Il existait une appréhension de la ponction chez 83 à 95% des patients avant l’utilisation de

l’Emla® et celle-ci a totalement disparu après utilisation.

L’application de l’Emla® a permis la disparition totale de la douleur dans environ 67% des

cas lors de la ponction de fistule.

Il convient donc de recommander ce type d’anesthésie à un nombre plus important de

patients.

2.3 PRISE EN CHARGE DE LA DOULEUR LORS DE LA

SEANCE

Administration d’antalgiques

En milieu de séance d’hémodialyse, sur 17 patients présentant des douleurs, seuls 2

patients ont reçu 1 antalgique soit environ 12%. A chaque fois, il s’agissait de l’association

paracétamol-dextropropoxyphène retrouvée dans le Diantalvic® à raison de un comprimé.

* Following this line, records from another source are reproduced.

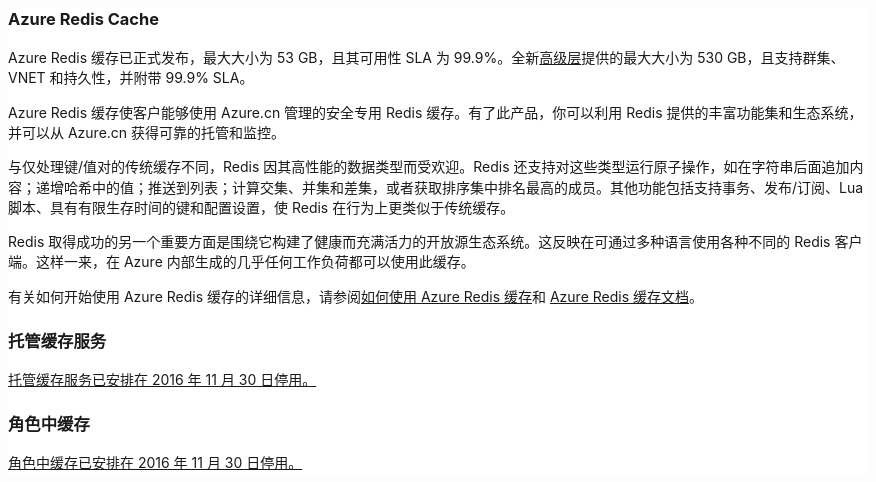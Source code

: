 ### Azure Redis Cache
Azure Redis 缓存已正式发布，最大大小为 53 GB，且其可用性 SLA 为 99.9%。全新[高级层](/documentation/articles/cache-premium-tier-intro/)提供的最大大小为 530 GB，且支持群集、VNET 和持久性，并附带 99.9% SLA。

Azure Redis 缓存使客户能够使用 Azure.cn 管理的安全专用 Redis 缓存。有了此产品，你可以利用 Redis 提供的丰富功能集和生态系统，并可以从 Azure.cn 获得可靠的托管和监控。

与仅处理键/值对的传统缓存不同，Redis 因其高性能的数据类型而受欢迎。Redis 还支持对这些类型运行原子操作，如在字符串后面追加内容；递增哈希中的值；推送到列表；计算交集、并集和差集，或者获取排序集中排名最高的成员。其他功能包括支持事务、发布/订阅、Lua 脚本、具有有限生存时间的键和配置设置，使 Redis 在行为上更类似于传统缓存。

Redis 取得成功的另一个重要方面是围绕它构建了健康而充满活力的开放源生态系统。这反映在可通过多种语言使用各种不同的 Redis 客户端。这样一来，在 Azure 内部生成的几乎任何工作负荷都可以使用此缓存。

有关如何开始使用 Azure Redis 缓存的详细信息，请参阅[如何使用 Azure Redis 缓存](/documentation/articles/cache-dotnet-how-to-use-azure-redis-cache/)和 [Azure Redis 缓存文档](/documentation/services/redis-cache/)。

### 托管缓存服务
[托管缓存服务已安排在 2016 年 11 月 30 日停用。](https://azure.microsoft.com/blog/azure-managed-cache-and-in-role-cache-services-to-be-retired-on-11-30-2016/)

### 角色中缓存
[角色中缓存已安排在 2016 年 11 月 30 日停用。](https://azure.microsoft.com/blog/azure-managed-cache-and-in-role-cache-services-to-be-retired-on-11-30-2016/)





[“minIoThreads”配置设置]: https://msdn.microsoft.com/zh-cn/library/vstudio/7w2sway1(v=vs.100).aspx

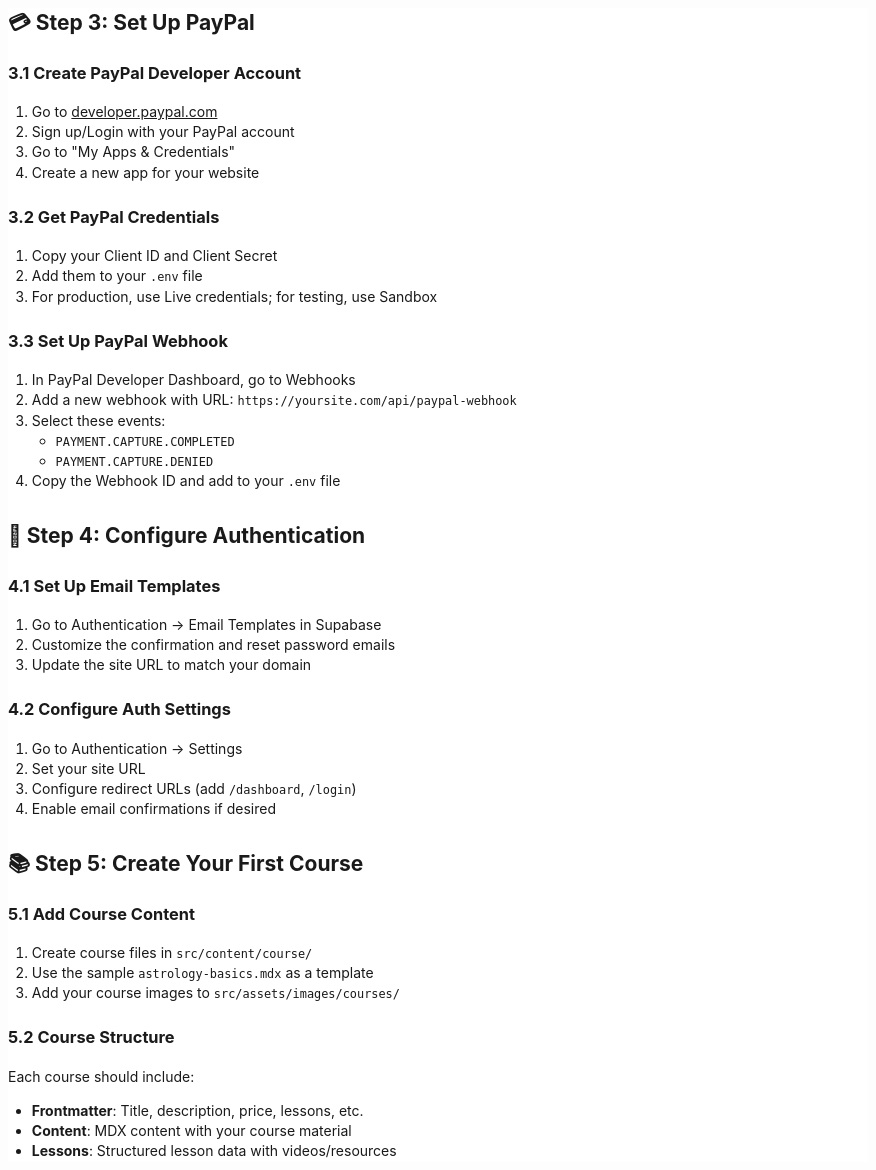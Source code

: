 ## 💳 Step 3: Set Up PayPal

### 3.1 Create PayPal Developer Account
1. Go to [developer.paypal.com](https://developer.paypal.com)
2. Sign up/Login with your PayPal account
3. Go to "My Apps & Credentials"
4. Create a new app for your website

### 3.2 Get PayPal Credentials
1. Copy your Client ID and Client Secret
2. Add them to your `.env` file
3. For production, use Live credentials; for testing, use Sandbox

### 3.3 Set Up PayPal Webhook
1. In PayPal Developer Dashboard, go to Webhooks
2. Add a new webhook with URL: `https://yoursite.com/api/paypal-webhook`
3. Select these events:
   - `PAYMENT.CAPTURE.COMPLETED`
   - `PAYMENT.CAPTURE.DENIED`
4. Copy the Webhook ID and add to your `.env` file

## 🔐 Step 4: Configure Authentication

### 4.1 Set Up Email Templates
1. Go to Authentication → Email Templates in Supabase
2. Customize the confirmation and reset password emails
3. Update the site URL to match your domain

### 4.2 Configure Auth Settings
1. Go to Authentication → Settings
2. Set your site URL
3. Configure redirect URLs (add `/dashboard`, `/login`)
4. Enable email confirmations if desired

## 📚 Step 5: Create Your First Course

### 5.1 Add Course Content
1. Create course files in `src/content/course/`
2. Use the sample `astrology-basics.mdx` as a template
3. Add your course images to `src/assets/images/courses/`

### 5.2 Course Structure
Each course should include:
- **Frontmatter**: Title, description, price, lessons, etc.
- **Content**: MDX content with your course material
- **Lessons**: Structured lesson data with videos/resources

Pour un patient souffrant du pied (5<EVA<6,2 cm), après la prise à H2 de Diantalvic®,

l’EVA diminue à 4,3 cm minimum et 5,1 maximum.

En fin de dialyse, sur 21 patients douloureux, il n’y a pas d’antalgiques administrés.

Il ressort de ces résultats que malheureusement trop peu de patients reçoivent des antalgiques

pendant la séance lorsqu’ils souffrent.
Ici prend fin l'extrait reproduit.